Today, I went Lexi's basketball coach's funeral. Lexi went too. I told her it was what a good friend does (her coach has two daughters Lexi's age, they all played on a traveling team together this year). As expected, it was a super sad funeral. I started crying even before the service started. I was sitting in the pew, watching Lexi's friends Sage and Sierra, and wondering how they will get through the rest of their lives without their mom. Who will teach them to shave their legs? Who will comfort them when their hearts are broken? Who will help plan their weddings? These are all jobs mom does best.
Lexi's coach, Bobbi, fought a good fight. She was diagnosed with lukemia in 2006. We met her last fall, and had no idea she was sick. She was a great coach, loved the girls and loved basketball. She always told Lexi to "be mean" under the basket, and urged her to make herself big and call for the ball.

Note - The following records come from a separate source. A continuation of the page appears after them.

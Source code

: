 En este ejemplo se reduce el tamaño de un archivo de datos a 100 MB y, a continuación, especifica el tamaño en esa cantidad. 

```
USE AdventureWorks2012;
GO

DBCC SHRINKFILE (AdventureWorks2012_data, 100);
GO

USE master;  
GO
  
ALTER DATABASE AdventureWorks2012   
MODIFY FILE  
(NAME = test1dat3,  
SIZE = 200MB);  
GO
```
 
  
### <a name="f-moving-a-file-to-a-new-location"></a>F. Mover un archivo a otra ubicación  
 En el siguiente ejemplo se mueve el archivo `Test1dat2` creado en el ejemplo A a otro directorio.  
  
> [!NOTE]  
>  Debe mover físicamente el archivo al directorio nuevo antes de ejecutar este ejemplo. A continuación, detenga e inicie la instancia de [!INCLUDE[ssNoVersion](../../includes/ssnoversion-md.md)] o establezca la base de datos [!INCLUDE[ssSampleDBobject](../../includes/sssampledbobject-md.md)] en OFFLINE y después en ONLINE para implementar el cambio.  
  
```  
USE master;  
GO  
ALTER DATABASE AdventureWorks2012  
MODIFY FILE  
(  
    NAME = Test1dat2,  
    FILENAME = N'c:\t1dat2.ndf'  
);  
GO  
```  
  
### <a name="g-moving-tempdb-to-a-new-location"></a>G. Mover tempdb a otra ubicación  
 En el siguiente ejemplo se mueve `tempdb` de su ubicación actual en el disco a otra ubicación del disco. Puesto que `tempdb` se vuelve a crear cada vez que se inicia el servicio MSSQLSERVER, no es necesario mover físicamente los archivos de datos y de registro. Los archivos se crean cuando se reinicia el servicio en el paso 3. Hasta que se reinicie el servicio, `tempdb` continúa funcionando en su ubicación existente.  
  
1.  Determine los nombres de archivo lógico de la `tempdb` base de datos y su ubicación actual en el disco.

In March, the team and parents went out for pizza between games. Bobbi told me her back was hurting, she thought she had a slipped disc and was going in for an MRI the next day. The next thing I heard was that she was at the Mayo Clinic, and that her cancer had returned. Less than a month later, the girls played another tournament. Bobbi was there, coaching and cheering just like always. I thought she looked like she'd lost weight, but when I visited with her, she seemed ok. She even offered to drive Lexi to basketball camp this summer, since she was on disability anyway. She had big plans to spend the summer driving her kids to all kinds of activities.
I have followed her Caring Bridge website ever since I learned Bobbi was sick. Last week I was shocked to read that she was dying, not expected to make it through the night in fact. It hit me like a ton of bricks, as did the next morning's entry..Bobbi had died.
It doesn't make sense, and it probably never will, why does God call some people home at such a young age? Bobbi was only 38. At the end of the funeral, one of her brothers in law commented on behalf of the family. What he said turned my tears of sadness into tears of joy. He said Bobbi wouldn't want us sitting around being sad..in fact, he said, she would tell us to "get over it". His closing remark was "Keep smiling...or else Bobbi will kick your butt."
Lexi and I left the church still feeling sad, but also feeling lucky to have met Bobbi. She touched our lives, and Lexi has already decided to dedicate her next basketball season to Bobbi. Her words "be mean" will no doubt help her on the court even more than ever before.
As I close, I ask that you make today the very best day of your life. Enjoy everything. Be nice to people. And hug your kids. That's what Bobbi would want.